Kid Tested Recipes
We have a new Parent Power video for November, and also check the Downloads page for printable recipes.
This month you’ll find some of my favorite “kid-tested” recipes. They’re simple, fun, easy, and healthy. (Well, most of them are fairly nutritional!
All things in moderation is the best motto!)
Cooking is an ideal way to learn because it involves all five senses. Math, language, science, nutrition, social, small motor, and emotional skills are all enhanced with cooking experiences.
Here are some HELPFUL HINTS for activities that will be successful and tasteful!
- Have all equipment and ingredients ready before you begin.

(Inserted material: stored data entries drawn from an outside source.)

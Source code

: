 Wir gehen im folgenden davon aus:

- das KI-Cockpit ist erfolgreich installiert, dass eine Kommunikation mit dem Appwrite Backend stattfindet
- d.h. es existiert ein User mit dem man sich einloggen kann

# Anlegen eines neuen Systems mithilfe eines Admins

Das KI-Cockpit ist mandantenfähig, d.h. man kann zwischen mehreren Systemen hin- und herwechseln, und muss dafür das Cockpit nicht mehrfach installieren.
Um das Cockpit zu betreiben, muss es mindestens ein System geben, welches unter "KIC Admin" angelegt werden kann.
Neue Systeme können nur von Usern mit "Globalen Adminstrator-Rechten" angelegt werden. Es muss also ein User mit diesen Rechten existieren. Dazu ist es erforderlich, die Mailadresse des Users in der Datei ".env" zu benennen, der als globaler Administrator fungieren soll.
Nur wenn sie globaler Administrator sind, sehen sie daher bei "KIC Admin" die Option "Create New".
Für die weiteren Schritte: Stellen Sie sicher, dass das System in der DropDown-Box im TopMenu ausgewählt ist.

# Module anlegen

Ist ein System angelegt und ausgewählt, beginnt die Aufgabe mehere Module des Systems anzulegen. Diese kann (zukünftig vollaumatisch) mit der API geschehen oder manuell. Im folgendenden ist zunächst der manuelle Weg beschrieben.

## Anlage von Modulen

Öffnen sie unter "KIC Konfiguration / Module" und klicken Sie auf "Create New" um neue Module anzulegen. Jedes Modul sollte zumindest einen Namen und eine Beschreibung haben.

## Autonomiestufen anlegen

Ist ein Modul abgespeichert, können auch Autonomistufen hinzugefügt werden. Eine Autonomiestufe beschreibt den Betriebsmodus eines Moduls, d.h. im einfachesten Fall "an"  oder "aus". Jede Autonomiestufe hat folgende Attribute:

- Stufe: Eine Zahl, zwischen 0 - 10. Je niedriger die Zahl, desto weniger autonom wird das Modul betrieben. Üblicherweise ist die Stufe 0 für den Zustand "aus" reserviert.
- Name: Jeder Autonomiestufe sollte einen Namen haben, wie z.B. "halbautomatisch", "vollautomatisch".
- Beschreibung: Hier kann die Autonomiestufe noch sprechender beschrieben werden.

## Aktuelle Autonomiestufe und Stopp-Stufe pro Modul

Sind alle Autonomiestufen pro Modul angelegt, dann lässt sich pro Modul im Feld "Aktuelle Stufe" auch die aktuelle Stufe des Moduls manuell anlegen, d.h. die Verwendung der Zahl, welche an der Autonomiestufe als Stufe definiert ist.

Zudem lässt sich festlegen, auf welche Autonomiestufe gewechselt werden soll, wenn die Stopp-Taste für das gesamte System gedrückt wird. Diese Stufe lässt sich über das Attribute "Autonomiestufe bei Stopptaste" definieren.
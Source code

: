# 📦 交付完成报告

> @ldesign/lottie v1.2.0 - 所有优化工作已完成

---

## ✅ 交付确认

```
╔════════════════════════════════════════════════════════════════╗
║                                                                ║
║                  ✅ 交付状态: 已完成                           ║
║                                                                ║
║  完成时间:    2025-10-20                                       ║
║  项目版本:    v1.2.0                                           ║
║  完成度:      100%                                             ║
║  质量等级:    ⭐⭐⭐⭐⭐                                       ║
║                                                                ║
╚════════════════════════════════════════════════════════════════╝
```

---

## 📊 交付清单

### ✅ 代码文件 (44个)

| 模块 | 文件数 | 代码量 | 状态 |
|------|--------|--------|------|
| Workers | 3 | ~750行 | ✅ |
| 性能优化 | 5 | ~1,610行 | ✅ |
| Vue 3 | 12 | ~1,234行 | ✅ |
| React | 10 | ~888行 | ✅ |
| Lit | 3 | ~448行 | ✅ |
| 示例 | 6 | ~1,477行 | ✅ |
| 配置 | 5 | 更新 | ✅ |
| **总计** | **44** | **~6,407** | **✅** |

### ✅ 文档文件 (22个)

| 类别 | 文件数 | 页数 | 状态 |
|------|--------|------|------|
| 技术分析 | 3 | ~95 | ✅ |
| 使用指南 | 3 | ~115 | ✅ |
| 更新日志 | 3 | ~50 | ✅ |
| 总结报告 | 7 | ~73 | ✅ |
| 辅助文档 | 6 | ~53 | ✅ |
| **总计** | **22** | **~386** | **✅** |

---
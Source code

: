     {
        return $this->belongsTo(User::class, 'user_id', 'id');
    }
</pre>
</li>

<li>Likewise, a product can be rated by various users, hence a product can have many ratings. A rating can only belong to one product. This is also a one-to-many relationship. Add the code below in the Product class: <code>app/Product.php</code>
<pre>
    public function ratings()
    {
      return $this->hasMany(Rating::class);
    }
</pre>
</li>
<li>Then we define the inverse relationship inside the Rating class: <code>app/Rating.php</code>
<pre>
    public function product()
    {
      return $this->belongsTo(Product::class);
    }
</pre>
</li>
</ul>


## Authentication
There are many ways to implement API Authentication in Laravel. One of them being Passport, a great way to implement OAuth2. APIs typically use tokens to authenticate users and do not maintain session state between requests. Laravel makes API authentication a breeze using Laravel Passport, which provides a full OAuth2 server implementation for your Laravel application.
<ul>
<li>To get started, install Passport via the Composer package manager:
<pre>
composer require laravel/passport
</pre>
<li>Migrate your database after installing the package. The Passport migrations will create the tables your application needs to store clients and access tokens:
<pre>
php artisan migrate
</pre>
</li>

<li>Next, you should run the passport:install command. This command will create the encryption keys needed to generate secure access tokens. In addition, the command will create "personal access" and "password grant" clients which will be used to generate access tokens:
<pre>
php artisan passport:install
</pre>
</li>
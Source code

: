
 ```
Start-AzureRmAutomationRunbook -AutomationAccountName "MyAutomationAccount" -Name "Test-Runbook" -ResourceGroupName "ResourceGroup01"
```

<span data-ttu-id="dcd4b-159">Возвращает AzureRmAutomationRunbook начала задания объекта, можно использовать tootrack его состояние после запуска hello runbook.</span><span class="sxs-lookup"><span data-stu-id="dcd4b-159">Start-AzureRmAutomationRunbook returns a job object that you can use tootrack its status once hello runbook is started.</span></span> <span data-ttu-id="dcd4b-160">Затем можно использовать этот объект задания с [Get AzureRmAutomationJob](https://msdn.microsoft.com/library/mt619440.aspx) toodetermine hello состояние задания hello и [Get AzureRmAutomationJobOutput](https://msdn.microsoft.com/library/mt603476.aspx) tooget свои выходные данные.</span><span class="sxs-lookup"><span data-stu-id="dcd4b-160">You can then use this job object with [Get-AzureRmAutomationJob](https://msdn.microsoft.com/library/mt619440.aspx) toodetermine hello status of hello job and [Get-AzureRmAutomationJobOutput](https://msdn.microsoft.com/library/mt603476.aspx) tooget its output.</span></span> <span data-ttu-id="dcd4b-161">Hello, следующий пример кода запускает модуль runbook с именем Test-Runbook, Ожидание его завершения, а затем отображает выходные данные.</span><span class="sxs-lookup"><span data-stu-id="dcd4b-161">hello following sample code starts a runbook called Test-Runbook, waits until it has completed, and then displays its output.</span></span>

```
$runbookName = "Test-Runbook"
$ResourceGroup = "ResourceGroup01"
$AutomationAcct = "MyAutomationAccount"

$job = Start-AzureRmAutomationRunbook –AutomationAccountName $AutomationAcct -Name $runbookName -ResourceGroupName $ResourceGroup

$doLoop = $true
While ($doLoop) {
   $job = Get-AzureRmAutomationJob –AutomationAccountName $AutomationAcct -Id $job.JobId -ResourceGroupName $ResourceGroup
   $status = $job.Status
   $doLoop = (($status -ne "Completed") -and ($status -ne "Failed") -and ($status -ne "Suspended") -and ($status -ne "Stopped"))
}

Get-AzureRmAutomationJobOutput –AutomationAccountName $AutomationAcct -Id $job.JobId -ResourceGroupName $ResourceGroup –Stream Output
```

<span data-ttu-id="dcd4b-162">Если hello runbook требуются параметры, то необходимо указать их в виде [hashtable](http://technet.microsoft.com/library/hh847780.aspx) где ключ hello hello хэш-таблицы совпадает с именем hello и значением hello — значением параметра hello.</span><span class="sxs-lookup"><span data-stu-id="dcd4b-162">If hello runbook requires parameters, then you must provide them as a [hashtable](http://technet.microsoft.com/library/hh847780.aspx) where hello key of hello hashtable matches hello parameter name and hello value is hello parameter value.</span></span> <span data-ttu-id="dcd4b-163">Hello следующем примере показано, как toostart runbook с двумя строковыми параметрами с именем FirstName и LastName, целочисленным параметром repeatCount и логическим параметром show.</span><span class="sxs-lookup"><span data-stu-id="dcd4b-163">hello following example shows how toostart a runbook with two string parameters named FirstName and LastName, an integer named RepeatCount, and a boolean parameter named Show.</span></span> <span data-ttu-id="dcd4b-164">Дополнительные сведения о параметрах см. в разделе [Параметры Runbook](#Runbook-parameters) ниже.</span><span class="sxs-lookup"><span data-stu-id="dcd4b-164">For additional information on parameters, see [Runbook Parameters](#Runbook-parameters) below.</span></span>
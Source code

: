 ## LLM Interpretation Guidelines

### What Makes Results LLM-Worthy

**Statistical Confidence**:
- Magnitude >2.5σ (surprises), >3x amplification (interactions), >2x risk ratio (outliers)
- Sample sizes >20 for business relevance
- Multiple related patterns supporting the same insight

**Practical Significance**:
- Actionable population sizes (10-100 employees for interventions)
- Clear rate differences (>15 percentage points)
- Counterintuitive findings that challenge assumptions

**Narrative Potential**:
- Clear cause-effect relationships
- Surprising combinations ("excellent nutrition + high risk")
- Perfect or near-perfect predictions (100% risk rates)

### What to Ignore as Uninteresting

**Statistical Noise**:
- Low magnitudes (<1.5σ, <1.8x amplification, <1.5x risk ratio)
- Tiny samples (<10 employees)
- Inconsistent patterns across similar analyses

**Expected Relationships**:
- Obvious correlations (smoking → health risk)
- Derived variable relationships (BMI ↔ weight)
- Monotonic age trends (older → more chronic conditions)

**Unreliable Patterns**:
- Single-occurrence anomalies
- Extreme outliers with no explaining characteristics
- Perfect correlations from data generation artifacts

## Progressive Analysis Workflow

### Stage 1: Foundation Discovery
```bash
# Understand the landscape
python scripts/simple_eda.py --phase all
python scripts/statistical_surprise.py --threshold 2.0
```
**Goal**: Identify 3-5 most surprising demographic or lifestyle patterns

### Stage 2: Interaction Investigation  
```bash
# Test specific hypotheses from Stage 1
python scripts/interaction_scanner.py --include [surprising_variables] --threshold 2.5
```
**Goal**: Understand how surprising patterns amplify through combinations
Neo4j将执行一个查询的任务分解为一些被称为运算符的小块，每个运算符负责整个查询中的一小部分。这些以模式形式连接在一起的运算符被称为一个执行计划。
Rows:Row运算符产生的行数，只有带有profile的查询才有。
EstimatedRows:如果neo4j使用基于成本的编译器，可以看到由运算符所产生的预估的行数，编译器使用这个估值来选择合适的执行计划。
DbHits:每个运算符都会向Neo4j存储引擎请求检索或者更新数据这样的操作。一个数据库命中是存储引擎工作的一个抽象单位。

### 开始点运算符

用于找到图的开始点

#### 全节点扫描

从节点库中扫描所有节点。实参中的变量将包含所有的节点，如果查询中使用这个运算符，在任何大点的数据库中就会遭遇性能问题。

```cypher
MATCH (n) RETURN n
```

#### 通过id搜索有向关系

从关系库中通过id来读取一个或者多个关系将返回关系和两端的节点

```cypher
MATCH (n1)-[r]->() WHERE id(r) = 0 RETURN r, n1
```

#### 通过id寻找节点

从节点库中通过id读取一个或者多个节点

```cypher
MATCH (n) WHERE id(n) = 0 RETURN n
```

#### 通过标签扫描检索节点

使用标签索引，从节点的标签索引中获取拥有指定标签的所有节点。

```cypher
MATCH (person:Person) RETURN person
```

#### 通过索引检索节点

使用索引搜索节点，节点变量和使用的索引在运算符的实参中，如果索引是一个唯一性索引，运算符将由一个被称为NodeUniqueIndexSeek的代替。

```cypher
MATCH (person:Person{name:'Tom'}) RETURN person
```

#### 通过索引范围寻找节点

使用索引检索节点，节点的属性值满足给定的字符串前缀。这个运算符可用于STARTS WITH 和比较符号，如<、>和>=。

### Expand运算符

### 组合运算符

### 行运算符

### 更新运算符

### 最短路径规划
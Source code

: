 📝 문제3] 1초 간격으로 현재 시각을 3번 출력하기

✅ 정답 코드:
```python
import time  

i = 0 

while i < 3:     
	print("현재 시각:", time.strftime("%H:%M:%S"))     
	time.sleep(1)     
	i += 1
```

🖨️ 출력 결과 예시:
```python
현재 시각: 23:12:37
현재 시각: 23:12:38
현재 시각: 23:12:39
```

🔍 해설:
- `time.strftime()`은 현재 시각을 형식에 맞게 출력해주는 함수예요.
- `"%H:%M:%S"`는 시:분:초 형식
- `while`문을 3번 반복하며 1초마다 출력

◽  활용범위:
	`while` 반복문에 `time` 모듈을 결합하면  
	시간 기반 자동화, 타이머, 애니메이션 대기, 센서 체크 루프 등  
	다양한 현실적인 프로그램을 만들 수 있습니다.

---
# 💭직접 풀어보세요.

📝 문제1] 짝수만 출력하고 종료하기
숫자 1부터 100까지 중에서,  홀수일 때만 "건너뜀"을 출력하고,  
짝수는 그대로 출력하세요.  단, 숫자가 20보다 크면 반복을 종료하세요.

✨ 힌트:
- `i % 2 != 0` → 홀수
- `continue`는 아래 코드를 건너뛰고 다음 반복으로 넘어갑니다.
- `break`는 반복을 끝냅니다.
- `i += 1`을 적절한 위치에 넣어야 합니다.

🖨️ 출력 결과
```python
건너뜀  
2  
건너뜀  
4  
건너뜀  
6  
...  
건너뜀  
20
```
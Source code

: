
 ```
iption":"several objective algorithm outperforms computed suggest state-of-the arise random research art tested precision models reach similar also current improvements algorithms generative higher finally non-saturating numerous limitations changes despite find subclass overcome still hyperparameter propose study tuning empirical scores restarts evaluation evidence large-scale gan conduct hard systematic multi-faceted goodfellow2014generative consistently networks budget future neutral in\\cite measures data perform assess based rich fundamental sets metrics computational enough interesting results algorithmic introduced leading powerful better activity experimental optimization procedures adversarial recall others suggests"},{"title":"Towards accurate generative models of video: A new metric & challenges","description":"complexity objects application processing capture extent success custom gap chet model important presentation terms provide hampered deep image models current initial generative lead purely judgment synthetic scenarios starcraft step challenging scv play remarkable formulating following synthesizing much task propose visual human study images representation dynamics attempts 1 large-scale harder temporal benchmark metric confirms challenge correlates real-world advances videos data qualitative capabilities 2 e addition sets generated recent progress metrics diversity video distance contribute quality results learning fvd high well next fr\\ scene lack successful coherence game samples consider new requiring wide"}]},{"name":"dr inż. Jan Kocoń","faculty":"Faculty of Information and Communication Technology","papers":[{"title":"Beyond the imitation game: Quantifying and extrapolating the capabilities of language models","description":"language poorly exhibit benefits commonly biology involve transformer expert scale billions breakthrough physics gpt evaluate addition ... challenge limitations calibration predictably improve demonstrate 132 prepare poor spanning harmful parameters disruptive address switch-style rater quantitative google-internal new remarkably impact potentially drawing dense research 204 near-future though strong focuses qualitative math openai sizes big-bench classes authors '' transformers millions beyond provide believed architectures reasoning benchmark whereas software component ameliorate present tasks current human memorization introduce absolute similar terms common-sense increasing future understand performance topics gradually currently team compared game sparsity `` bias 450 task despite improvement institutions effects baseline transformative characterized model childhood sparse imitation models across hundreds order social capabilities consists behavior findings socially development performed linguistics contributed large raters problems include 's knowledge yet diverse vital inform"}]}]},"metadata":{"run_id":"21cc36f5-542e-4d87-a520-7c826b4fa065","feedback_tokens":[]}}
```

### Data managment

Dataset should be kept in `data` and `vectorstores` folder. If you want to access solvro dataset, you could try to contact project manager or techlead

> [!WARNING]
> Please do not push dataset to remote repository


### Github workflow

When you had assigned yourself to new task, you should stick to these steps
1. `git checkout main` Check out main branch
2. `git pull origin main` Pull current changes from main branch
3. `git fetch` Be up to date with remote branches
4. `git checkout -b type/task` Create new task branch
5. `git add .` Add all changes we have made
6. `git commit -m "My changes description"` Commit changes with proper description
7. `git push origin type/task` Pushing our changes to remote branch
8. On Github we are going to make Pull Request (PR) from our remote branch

- Allow children to do as much as they can. Choose recipes where they can experience success.
- Take advantage of the “teachable moment” by stressing hygiene and etiquette.
- Discuss where foods come from, how they are grown, and other nutrition and science concepts.
- Explain the entire recipe step by step. Go over what the cooking terms mean and demonstrate what they should do. Teach the children how to use the utensils safely.
- Illustrate recipes with pictures and drawings. You might use the rebus recipes you can download, or make step-by-step cards or posters.
- Give children choices. Not all children like the same thing, so allow them to individualize their serving if they wish.
- Be aware of food allergies. (Cream cheese or honey can easily be substituted for children who have peanut allergies.)
- Children don’t like to wait, so use recipes where they can make their food and eat it right away.
- Encourage children to talk and comment on the way foods taste. Use graphs to compare foods that they like best.
- Invite parents to be “chef of the week.” They can come in and cook with the children or simply provide the ingredients for the coking activity.
- Relate cooking experiences to classroom themes and skills. Make a “Zoo Train” for a trip to the zoo or a “Spider Sandwich”’ for THE VERY BUSY SPIDER.
- Keep it SIMPLE! The fewer ingredients and steps involved, the more fun it will be for the children and for you!
Your little chefs will love these hats! Cut a strip of heavy white paper or cardboard 3” x 25”. Glue one end of a sheet of tissue paper that measures 12” x 20” to the inside of the headband. Fit the cardboard band to the child’s head and staple. Gather the loose end of the tissue paper to the back of the band and staple in place.